Problem description. Take from the records below each line that holds "actually".

Provided material.
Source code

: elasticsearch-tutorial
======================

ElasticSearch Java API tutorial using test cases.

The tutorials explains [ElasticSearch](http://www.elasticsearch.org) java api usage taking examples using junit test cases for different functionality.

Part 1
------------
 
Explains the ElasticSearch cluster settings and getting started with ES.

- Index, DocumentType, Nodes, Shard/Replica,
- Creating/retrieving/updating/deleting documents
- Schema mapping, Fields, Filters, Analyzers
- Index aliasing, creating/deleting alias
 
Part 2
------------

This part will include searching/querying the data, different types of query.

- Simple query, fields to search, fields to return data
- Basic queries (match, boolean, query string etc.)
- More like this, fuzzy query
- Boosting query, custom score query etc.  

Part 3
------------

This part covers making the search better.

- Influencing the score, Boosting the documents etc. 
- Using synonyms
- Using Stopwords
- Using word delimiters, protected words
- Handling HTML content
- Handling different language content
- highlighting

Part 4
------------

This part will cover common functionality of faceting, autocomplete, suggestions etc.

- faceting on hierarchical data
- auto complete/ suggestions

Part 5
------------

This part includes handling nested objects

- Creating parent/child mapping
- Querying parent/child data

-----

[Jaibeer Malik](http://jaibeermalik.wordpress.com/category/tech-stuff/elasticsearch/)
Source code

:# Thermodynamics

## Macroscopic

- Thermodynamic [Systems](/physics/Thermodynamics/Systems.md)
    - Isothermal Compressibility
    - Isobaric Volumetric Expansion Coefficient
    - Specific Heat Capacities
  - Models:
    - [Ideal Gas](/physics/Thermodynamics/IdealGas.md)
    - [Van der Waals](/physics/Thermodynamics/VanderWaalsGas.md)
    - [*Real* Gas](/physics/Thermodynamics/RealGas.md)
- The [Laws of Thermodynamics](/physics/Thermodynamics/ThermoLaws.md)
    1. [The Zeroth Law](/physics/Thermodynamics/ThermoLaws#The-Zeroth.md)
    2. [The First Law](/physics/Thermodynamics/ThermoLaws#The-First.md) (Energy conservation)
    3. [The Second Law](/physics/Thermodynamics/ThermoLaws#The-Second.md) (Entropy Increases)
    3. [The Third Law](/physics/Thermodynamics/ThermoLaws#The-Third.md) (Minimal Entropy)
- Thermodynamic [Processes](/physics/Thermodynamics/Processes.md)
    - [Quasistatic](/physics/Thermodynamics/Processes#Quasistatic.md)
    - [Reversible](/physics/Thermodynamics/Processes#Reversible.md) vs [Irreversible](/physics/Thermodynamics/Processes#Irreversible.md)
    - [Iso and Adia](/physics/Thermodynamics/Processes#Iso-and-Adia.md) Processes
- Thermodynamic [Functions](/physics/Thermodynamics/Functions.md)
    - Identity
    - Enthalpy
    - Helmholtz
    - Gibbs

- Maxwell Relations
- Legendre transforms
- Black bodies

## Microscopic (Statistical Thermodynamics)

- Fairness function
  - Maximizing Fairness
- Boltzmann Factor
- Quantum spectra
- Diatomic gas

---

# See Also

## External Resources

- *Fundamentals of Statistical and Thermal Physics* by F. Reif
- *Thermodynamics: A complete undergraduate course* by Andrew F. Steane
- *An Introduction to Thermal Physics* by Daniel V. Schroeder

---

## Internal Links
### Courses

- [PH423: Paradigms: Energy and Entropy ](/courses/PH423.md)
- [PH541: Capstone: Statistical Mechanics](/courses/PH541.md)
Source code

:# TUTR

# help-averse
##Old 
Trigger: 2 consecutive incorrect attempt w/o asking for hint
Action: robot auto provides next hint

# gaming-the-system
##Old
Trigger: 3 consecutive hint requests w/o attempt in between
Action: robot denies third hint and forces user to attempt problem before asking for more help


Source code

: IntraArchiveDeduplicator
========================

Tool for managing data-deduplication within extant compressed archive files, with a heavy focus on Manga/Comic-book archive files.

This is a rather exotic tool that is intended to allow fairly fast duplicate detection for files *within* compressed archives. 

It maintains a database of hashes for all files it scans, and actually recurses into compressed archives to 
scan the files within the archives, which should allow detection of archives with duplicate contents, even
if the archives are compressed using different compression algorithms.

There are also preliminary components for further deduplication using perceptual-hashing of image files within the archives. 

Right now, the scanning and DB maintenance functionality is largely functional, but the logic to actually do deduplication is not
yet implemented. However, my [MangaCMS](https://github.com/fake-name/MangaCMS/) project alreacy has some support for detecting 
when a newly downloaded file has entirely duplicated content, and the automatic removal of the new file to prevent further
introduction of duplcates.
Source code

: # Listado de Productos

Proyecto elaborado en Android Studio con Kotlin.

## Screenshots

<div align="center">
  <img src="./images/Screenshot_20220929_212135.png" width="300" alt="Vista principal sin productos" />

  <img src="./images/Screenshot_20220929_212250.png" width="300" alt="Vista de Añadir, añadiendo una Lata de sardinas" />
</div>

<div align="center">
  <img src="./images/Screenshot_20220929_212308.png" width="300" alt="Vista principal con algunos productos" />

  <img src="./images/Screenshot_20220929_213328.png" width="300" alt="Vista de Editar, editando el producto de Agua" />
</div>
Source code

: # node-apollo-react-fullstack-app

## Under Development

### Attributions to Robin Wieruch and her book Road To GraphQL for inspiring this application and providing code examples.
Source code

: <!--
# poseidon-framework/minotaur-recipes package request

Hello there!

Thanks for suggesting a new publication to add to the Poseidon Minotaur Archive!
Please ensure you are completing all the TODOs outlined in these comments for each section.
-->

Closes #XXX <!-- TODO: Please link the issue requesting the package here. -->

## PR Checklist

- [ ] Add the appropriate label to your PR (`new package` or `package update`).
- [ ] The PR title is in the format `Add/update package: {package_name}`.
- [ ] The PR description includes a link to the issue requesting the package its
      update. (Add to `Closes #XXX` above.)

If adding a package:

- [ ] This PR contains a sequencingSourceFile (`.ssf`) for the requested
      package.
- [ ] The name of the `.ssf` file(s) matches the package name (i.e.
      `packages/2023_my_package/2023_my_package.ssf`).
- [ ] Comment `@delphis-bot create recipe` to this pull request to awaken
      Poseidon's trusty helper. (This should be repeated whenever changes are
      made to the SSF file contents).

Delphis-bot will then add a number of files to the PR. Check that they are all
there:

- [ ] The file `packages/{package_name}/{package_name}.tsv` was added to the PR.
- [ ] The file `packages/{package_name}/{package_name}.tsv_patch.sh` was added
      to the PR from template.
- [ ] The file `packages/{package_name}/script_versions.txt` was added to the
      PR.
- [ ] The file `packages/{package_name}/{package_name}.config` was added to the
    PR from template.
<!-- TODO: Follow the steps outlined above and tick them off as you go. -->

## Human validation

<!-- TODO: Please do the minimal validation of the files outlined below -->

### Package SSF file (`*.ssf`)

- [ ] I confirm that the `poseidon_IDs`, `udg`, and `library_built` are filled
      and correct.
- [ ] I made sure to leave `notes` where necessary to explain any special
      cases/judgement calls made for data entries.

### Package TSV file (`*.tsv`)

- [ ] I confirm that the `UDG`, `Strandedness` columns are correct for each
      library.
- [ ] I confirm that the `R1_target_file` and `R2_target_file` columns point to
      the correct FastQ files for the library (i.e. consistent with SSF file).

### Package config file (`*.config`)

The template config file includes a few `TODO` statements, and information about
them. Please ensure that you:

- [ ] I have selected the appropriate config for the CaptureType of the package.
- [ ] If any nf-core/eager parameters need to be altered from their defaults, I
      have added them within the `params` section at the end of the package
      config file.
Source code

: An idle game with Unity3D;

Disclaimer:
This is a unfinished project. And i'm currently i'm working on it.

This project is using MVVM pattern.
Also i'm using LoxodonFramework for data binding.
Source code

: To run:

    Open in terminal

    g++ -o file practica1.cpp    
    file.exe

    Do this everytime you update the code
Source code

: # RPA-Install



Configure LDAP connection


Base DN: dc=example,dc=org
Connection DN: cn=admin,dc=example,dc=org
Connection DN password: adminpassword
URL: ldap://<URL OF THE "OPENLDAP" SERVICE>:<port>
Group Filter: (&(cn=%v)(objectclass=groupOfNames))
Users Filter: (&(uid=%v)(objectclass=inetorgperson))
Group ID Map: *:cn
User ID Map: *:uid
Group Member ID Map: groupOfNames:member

Solution to the problem.
It maintains a database of hashes for all files it scans, and actually recurses into compressed archives to 
Right now, the scanning and DB maintenance functionality is largely functional, but the logic to actually do deduplication is not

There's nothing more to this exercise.